I have some trouble with the idea of free will. It seems rather essential for explaining evil and yet, the more I think about it and discuss it the less robust the “we have free will” arguments seem. Here are three of the more compelling arguments against it from three different fields. I’d like to hear some replies.
Philosophy:
Here is a classic that is stronger than most people give it credit for
- In order for an action to be free, there needs to be a choice of possible actions.
- If God knows I will eat toast for breakfast tomorrow then I must eat toast tomorrow since God is never wrong.
- If I must eat toast tomorrow, then I have no choice whether or not I will eat toast.

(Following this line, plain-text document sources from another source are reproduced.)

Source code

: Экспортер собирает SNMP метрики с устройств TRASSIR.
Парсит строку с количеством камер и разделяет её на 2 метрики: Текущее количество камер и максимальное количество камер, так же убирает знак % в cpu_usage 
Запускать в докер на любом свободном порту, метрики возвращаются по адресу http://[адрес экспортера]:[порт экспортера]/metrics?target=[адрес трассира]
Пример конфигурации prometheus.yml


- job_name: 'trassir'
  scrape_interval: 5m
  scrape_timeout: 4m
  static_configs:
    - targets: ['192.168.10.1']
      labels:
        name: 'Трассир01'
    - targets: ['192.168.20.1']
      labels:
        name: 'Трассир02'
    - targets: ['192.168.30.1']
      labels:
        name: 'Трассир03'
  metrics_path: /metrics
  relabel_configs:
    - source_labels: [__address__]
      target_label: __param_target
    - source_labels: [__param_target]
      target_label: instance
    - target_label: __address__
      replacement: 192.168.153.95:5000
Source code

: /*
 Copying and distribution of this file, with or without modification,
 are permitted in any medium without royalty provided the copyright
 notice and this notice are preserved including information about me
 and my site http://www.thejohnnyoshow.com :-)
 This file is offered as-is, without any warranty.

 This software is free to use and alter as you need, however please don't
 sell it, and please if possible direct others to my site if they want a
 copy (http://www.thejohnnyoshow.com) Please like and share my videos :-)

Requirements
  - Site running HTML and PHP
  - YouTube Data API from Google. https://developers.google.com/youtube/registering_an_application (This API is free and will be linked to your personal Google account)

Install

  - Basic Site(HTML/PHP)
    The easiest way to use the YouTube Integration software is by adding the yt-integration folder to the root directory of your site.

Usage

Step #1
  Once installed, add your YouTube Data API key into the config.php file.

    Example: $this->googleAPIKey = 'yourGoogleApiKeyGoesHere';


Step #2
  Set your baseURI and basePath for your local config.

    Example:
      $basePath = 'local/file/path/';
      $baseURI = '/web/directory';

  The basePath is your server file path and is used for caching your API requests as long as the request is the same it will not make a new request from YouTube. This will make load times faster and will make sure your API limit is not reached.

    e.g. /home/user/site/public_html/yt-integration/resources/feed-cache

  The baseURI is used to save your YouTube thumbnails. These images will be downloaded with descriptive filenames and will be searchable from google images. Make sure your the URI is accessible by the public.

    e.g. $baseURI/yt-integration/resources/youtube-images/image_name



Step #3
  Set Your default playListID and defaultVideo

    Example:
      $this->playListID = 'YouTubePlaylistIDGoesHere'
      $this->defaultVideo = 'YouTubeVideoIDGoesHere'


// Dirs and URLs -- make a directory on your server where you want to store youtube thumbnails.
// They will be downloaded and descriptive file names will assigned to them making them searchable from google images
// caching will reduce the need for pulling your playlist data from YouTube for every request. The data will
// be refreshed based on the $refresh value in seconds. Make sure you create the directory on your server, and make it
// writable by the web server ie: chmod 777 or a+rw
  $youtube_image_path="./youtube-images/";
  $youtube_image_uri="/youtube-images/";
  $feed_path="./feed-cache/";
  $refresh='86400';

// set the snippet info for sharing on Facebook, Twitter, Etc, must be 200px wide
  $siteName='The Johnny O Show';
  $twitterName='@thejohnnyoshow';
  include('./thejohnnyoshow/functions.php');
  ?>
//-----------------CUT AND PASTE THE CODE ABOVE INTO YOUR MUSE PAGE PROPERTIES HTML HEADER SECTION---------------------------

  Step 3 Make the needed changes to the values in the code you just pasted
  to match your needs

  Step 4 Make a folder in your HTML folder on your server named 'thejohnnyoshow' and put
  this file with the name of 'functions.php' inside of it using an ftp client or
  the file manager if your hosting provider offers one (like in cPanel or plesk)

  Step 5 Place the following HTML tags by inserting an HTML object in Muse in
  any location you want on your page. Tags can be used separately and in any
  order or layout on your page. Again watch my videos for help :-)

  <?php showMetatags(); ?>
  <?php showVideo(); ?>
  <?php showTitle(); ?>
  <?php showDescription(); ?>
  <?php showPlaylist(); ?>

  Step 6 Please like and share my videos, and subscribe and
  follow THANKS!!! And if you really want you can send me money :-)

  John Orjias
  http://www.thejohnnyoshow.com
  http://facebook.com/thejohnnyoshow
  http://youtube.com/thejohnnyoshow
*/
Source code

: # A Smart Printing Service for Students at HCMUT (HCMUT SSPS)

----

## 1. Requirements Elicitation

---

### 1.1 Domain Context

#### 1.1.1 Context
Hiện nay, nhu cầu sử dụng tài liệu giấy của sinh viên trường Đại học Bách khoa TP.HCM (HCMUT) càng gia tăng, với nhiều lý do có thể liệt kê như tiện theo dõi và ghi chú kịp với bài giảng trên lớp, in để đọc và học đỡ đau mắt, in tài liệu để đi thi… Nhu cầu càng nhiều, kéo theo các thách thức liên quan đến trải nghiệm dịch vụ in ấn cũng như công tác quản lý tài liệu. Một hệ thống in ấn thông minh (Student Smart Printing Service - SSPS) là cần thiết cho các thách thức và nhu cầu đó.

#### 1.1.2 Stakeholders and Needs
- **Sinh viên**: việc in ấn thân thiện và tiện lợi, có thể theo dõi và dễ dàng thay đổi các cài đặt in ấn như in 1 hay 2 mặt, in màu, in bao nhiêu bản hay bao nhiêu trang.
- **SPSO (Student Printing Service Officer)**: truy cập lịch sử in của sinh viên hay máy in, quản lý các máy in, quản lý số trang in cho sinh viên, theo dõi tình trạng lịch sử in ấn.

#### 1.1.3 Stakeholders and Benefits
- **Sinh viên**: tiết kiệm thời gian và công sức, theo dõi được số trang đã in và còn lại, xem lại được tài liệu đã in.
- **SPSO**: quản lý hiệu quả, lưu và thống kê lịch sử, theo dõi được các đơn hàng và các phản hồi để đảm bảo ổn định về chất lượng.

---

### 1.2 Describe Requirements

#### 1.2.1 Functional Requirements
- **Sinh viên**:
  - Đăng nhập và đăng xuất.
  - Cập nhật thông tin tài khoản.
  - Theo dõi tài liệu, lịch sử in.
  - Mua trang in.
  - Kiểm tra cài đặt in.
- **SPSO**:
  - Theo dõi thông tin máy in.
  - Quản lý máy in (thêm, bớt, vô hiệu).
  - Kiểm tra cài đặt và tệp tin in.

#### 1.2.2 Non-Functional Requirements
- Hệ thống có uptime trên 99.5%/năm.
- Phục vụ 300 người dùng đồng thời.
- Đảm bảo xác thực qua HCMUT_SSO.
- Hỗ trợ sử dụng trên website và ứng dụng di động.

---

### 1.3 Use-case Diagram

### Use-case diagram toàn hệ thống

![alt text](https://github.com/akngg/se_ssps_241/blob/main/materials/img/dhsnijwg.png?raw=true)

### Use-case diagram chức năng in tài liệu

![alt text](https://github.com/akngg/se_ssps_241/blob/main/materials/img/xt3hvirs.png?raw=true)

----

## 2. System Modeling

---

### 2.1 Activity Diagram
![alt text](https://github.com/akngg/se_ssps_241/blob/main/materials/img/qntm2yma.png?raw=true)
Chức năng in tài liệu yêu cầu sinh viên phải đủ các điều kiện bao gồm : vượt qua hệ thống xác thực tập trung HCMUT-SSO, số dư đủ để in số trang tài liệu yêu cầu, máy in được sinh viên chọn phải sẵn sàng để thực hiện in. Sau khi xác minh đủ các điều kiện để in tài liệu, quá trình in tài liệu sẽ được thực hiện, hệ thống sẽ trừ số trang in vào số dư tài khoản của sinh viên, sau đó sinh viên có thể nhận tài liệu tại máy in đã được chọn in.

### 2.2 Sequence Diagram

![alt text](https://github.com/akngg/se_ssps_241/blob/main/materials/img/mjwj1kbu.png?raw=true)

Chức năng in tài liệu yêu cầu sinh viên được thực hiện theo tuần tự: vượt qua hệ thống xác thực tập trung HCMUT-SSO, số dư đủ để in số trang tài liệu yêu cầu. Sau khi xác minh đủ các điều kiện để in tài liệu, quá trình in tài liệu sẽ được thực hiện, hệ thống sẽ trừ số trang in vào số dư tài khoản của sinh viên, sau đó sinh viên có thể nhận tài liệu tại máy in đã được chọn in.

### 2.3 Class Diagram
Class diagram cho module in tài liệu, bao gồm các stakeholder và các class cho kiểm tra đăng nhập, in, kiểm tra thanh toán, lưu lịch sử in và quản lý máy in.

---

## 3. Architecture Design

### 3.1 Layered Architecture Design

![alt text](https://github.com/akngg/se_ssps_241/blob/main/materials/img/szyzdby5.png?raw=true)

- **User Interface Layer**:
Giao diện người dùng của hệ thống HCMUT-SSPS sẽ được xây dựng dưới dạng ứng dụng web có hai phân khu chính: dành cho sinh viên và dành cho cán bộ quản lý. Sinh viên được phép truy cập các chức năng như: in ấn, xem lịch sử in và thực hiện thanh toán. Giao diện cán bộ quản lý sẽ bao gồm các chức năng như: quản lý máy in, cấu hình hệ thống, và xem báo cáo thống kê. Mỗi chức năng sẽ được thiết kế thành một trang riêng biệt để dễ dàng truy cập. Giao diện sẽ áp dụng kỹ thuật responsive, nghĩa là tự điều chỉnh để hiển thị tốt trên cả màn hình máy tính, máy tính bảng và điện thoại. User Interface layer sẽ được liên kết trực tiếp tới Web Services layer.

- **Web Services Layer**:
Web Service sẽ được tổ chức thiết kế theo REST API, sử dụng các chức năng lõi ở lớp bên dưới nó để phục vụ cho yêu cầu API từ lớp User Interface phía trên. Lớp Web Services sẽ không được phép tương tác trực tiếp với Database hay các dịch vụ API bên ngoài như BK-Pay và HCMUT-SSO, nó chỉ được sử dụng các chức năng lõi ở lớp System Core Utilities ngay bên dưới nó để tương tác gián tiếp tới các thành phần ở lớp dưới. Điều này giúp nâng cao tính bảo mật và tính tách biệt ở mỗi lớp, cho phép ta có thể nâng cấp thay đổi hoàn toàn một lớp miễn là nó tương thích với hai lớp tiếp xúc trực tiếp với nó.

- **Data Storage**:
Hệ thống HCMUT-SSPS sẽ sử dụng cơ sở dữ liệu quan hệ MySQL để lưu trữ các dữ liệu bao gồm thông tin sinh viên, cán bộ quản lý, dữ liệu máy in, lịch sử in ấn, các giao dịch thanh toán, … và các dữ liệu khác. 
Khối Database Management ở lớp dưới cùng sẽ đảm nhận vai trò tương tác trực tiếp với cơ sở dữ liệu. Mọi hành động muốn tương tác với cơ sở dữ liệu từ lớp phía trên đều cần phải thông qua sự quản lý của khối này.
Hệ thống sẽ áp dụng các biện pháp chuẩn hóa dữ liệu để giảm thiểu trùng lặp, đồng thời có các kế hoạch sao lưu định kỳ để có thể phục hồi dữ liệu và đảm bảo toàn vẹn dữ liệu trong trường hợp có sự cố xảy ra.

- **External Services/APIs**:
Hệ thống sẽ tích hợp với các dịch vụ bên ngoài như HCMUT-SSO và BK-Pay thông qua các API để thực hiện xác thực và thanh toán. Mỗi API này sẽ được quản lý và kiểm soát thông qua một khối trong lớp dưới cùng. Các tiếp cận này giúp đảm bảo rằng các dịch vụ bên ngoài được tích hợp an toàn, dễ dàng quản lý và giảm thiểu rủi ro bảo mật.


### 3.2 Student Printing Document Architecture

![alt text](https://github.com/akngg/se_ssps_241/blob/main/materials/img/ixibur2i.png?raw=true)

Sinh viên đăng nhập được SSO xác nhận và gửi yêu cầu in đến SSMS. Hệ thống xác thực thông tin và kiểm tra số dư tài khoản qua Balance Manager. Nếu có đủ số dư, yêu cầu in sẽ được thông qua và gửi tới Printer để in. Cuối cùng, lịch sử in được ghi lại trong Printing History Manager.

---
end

Therefore: the toast eating action isn’t free.
Nobody said you “must” eat toast tomorrow. You can choose what you want to eat, with the limitation that it must be an item you already have in your house, or that you can buy it on the way to work. It’s your choice, and even if God sees you eating toast tomorrow, He
won’t make you do so.
Physics:
This one won’t have premises because I don’t know the math well enough, but I have it on good authority that if general relativity is actually the case, then all of our actions must already exist “out there” and someone could see my future given the right circumstances. The idea is that right now, what counts as the present for me exists as the past for someone if they were significantly far away from me. In the same way, what exists as my present would also be someone else future. All of the events that will ever happen already exist depending on where you are in the universe. I don’t think it matters much that no one, as far as we know, is over there. Mathematically it all exists already. Here is a youtube clip that explains it better than me.
Watching somebody’s past actions is hardly the same thing as making them act that way. You just happened to observe them doing so, but it was still their choice.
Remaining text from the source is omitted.